Estas fotos são deliberadamente tiradas para serem desfavoráveis. Uma mulher que se baixa para aplicar protetor solar ou que está sentada com má postura torna-se alvo de chacota. A sociedade transformou as atividades na praia numa oportunidade de humilhação, como se uma mulher em férias, de alguma forma, atraísse críticas globais simplesmente por não estar “pronta para a câmara”.

Humilhação Pública como Entretenimento

O lado preocupante deste espetáculo anual de body shaming é que parece entreter as pessoas. Há uma crueldade oculta a que a sociedade se habituou. Este ciclo de “choque, vergonha e troca” normalizou o tratamento dos corpos femininos como material de entretenimento, julgando-os impiedosamente e ignorando as consequências para as pessoas reais envolvidas nestas situações.

Impacto psicológico da vergonha corporal

Estudos mostram que a exposição a mensagens de body shaming pode afetar significativamente a saúde mental, diminuindo a autoestima e causando insatisfação corporal. Afeta não só as celebridades, mas todas as mulheres. Quando os media estabelecem um padrão de que apenas uma faixa restrita de corpos é digna de usar biquíni com confiança, reforça uma mensagem prejudicial. Muitas mulheres interiorizam estas expectativas irreais, levando a sentimentos de inadequação e insegurança, mesmo em situações privadas.

A história do controlo corporal nos media

A vergonha corporal não é um fenómeno novo, mas a sua evolução tornou-se mais sofisticada. Da cultura dos tablóides às publicações virais nas redes sociais de hoje, a ideia de que uma mulher precisa de ter uma determinada aparência para merecer respeito continua a ser preocupantemente atual. Em décadas passadas, as revistas eram as culpadas, utilizando retoques e Photoshop para apresentar um ideal inatingível. Hoje, são as fotos “casuais” na praia que transmitem as mesmas mensagens dolorosas. Trocamos uma forma de beleza irreal por outra, e os media tradicionais e as plataformas sociais servem como caçadores destes estereótipos.

Retomando o biquíni: o direito das mulheres a serem elas próprias

A reacção contra estas narrativas nefastas está a crescer, à medida que mais mulheres rejeitam a ideia de que precisam de esconder o seu corpo. Os movimentos em direção à positividade corporal e à inclusão estão a ajudar a mudar perceções. As mulheres começam a aceitar os seus corpos, independentemente do tamanho ou da idade, e a ocupar o seu lugar na praia sem remorsos.

Um apelo a uma cultura mediática mais inclusiva

Para que isto mude em grande escala, precisamos de mudar as nossas perceções e discussões sobre os corpos. Os media e os paparazzi precisam de assumir a responsabilidade por perpetuar estereótipos nocivos. Em vez de nos focarmos na vergonha corporal, poderíamos concentrar-nos em histórias que inspiram e celebram a diversidade. A narrativa deve ser sobre as memórias que alguém está a criar, a alegria que está a viver e como está a viver a vida — e não como fica de biquíni.
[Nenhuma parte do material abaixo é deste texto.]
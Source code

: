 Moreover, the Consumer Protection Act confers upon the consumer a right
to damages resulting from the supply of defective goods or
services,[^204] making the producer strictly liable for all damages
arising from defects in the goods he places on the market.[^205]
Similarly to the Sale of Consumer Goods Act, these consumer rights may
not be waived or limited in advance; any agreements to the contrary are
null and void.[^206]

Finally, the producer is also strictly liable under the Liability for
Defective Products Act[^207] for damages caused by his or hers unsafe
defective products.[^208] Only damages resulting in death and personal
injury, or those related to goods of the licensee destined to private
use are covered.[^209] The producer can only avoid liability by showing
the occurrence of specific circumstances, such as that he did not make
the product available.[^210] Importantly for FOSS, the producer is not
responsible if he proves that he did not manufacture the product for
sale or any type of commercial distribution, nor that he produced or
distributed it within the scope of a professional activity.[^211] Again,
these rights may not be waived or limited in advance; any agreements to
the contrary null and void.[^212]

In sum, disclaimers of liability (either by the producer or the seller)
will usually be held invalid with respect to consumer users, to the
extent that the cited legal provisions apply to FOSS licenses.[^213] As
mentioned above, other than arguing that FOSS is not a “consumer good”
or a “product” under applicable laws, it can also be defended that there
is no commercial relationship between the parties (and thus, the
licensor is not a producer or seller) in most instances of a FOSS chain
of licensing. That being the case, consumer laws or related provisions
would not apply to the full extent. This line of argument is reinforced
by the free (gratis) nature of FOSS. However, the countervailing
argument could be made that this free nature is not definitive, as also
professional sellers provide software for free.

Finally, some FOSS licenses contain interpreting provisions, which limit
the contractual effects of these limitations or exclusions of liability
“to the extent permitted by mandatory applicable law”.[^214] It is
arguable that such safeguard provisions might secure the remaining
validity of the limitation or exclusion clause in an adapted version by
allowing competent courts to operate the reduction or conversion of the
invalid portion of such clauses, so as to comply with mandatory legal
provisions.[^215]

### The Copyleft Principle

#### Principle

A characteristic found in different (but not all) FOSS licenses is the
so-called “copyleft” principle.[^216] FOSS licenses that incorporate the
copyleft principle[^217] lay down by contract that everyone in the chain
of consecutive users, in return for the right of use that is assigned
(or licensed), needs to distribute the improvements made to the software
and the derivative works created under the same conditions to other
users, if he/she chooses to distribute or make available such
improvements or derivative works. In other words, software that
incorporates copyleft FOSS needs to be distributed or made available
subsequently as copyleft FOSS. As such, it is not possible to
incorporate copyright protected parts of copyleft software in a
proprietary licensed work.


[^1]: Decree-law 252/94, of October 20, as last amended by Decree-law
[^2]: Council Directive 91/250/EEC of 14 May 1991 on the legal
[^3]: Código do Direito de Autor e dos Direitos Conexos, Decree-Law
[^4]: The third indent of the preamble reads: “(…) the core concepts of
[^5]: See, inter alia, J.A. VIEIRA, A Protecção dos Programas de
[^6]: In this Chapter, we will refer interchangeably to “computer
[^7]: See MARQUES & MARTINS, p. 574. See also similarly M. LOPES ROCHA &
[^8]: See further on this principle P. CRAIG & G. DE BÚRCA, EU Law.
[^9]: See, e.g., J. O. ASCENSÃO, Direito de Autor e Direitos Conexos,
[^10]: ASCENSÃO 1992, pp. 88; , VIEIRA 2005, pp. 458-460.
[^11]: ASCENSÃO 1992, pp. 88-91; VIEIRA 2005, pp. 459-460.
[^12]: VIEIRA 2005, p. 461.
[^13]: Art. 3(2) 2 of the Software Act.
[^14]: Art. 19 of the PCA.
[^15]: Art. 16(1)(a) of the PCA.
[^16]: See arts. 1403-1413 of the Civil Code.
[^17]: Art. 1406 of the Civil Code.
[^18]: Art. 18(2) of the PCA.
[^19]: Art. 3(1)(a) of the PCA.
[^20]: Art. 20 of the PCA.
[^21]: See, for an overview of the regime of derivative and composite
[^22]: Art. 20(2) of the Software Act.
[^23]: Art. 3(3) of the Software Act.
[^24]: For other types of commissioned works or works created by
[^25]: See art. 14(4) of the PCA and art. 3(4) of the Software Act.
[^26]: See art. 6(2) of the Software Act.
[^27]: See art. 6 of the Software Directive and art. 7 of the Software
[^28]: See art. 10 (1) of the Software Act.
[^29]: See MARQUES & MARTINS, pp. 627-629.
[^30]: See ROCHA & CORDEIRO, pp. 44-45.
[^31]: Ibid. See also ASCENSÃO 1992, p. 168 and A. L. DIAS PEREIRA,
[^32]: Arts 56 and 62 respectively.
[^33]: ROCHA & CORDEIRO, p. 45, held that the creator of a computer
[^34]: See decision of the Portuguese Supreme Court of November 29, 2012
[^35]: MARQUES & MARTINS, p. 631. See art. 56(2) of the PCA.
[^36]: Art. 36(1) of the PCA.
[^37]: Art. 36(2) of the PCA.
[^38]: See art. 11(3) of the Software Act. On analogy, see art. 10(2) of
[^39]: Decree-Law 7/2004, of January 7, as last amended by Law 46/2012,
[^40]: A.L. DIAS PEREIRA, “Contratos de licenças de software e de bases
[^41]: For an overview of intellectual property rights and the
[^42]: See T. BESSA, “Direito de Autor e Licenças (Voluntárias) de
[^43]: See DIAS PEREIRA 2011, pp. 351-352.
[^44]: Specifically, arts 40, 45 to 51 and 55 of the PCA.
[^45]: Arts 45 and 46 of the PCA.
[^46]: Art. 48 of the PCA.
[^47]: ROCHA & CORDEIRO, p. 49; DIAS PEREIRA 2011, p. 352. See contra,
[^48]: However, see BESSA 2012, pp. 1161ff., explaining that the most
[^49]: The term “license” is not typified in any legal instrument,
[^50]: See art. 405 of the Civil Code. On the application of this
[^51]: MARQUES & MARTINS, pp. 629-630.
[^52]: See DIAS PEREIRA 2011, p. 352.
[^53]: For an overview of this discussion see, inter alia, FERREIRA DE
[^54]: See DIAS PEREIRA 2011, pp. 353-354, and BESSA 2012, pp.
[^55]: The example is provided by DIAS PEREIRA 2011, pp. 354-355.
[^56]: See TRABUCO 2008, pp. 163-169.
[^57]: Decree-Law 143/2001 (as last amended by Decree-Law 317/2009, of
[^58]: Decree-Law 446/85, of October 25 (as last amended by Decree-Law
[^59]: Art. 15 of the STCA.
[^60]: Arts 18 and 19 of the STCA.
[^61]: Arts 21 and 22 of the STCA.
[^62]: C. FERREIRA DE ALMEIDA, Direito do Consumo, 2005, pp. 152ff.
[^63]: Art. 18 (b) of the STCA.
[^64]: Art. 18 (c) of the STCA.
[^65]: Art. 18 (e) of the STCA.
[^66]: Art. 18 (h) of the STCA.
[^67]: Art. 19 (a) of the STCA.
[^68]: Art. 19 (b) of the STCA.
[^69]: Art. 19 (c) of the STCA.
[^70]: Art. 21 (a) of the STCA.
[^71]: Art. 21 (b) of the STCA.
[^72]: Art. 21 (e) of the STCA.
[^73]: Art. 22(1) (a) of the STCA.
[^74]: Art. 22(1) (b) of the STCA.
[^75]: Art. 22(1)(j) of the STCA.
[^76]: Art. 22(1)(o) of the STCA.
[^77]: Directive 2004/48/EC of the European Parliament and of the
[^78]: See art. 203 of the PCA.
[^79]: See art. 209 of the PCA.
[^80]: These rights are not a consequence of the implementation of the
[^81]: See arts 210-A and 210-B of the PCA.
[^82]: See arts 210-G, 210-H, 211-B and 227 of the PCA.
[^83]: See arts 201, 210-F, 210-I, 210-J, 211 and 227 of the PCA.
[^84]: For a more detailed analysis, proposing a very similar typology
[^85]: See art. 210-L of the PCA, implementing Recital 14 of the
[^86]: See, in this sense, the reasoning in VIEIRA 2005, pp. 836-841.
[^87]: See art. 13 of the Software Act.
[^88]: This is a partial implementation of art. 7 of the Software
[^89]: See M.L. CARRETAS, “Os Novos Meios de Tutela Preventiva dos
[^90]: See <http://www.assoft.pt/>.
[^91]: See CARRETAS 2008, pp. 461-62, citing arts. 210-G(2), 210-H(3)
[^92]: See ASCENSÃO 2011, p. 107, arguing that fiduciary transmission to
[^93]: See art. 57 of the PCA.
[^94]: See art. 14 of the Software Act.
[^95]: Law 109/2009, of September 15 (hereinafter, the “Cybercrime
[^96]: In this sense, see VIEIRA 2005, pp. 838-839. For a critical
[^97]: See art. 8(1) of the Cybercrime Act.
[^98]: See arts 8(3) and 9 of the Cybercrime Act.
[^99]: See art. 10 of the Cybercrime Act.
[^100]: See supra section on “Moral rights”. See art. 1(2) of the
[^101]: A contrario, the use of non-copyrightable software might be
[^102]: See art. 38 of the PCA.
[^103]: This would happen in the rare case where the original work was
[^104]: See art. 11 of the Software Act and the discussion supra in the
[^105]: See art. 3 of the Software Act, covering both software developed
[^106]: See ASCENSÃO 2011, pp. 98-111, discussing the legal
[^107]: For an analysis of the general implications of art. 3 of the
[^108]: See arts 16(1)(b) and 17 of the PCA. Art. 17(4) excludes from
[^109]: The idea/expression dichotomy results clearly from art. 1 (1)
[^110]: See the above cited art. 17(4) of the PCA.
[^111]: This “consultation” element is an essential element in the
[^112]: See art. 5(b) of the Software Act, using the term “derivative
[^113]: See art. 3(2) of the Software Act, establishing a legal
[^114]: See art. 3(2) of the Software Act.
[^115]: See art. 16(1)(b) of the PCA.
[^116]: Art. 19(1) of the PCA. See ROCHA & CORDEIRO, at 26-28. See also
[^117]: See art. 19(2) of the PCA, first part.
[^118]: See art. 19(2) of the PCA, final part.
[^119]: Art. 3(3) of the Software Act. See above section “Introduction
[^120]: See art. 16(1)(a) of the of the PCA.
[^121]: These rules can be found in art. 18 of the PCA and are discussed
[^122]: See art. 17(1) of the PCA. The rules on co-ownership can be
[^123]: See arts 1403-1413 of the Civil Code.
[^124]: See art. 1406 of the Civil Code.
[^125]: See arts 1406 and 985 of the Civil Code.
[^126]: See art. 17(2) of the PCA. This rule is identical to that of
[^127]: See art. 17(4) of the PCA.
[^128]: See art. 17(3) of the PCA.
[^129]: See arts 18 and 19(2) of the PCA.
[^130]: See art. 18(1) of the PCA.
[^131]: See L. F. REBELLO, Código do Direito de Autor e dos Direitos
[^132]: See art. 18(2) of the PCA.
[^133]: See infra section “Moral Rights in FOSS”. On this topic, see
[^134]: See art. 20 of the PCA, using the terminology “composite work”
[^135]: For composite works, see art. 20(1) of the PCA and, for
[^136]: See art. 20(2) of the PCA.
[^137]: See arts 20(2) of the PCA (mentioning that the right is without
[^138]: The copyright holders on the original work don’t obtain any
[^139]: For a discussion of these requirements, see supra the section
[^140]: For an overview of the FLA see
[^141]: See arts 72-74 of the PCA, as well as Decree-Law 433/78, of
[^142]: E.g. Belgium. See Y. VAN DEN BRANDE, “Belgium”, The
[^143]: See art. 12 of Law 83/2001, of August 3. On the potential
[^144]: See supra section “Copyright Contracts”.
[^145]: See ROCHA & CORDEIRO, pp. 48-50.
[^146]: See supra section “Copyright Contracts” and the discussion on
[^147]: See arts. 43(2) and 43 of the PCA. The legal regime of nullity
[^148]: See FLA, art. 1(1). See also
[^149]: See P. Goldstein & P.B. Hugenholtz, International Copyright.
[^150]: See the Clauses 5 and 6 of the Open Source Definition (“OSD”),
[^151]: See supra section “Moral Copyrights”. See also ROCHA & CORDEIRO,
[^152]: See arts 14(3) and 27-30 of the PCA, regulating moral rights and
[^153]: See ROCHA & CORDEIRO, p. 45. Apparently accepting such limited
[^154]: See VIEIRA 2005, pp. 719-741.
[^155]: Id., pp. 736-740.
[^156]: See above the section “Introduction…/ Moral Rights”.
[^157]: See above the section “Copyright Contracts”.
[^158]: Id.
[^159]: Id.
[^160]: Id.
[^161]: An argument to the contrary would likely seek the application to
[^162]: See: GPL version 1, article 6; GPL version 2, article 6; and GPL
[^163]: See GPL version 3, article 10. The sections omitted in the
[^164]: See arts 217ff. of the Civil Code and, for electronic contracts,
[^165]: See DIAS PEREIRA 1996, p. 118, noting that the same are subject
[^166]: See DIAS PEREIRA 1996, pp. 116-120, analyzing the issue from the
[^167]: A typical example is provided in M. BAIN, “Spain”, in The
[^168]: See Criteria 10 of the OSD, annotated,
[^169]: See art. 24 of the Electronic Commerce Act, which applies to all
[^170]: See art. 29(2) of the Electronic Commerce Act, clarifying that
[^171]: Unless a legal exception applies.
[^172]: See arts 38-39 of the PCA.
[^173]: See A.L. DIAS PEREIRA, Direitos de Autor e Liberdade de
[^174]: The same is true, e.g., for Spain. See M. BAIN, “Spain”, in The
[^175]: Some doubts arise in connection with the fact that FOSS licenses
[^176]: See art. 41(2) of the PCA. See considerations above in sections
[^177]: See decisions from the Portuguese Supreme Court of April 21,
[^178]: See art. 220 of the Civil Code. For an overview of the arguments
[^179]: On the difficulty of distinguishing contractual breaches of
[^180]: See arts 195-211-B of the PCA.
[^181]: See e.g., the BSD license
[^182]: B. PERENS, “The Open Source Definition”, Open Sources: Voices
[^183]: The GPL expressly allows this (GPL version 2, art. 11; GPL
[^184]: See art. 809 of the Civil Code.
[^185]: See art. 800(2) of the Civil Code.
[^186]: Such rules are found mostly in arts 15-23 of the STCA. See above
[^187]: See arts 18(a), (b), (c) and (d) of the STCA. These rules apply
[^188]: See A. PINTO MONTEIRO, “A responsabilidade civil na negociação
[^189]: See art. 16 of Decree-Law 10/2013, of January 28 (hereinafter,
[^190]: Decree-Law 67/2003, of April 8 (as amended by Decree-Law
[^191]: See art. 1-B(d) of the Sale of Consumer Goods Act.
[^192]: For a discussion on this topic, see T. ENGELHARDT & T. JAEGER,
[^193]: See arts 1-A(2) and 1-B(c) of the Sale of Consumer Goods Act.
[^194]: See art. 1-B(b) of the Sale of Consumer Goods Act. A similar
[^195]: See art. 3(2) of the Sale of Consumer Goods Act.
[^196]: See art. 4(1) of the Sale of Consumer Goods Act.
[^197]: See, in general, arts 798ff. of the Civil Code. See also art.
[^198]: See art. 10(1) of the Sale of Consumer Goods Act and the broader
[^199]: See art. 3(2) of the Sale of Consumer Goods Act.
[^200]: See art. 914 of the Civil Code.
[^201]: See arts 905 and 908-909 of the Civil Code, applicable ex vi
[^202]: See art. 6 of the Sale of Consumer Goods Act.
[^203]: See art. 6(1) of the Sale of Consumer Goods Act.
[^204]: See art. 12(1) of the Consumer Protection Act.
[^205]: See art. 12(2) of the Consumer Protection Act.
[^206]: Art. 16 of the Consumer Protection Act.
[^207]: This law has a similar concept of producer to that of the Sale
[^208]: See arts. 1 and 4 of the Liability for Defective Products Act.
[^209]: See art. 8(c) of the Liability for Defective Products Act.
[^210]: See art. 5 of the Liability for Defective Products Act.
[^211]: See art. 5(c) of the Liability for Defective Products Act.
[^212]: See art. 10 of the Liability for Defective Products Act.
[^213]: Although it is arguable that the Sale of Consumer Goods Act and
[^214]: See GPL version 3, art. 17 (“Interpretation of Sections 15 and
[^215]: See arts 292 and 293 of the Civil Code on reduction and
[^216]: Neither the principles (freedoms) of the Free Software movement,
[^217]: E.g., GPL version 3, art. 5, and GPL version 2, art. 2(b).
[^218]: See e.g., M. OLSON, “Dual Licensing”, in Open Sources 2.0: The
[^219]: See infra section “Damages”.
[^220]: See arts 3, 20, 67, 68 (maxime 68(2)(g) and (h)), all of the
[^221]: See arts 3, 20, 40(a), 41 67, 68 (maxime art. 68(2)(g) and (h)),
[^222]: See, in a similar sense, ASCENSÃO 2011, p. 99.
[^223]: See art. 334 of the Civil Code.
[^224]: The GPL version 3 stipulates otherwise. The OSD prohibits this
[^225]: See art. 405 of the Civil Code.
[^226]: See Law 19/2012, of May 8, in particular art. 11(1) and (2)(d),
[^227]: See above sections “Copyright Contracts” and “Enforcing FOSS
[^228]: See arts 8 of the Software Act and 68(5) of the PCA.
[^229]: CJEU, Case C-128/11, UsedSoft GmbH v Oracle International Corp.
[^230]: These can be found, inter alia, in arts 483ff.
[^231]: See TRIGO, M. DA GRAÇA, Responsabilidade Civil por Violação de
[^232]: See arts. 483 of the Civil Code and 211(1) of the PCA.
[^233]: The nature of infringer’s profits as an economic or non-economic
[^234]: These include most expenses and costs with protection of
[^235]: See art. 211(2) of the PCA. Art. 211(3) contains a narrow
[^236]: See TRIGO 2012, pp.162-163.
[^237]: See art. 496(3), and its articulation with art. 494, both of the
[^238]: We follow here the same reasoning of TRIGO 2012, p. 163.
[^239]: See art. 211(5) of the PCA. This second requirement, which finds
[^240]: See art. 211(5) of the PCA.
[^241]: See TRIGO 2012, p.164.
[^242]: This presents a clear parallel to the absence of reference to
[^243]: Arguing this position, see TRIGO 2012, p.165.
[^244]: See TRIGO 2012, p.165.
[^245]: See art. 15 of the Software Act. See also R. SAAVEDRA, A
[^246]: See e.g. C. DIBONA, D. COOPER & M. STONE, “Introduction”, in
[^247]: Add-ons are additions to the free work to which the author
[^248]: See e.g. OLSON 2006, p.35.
Conclusão: Está na hora de acabar com a época da vergonha

O espetáculo anual de vergonha corporal do verão não é apenas uma moda dos tablóides; é o reflexo de uma sociedade que continua a impor expectativas rígidas sobre o corpo feminino. A ironia é que as mulheres em férias são, muitas vezes, as mais identificáveis ​​para nós. Não estão no tapete vermelho; estão a desfrutar de um momento de descanso, assim como todos. É tempo de deixá-las em paz. Em vez de atiçarmos as chamas da condenação pública, precisamos de reconhecer que a beleza é diversa, a idade não importa e todo o corpo merece ser celebrado. Por isso, este verão, vamos mudar a narrativa: todas as mulheres merecem o direito de usar o que gostam e aproveitar o sol, livre de olhares críticos.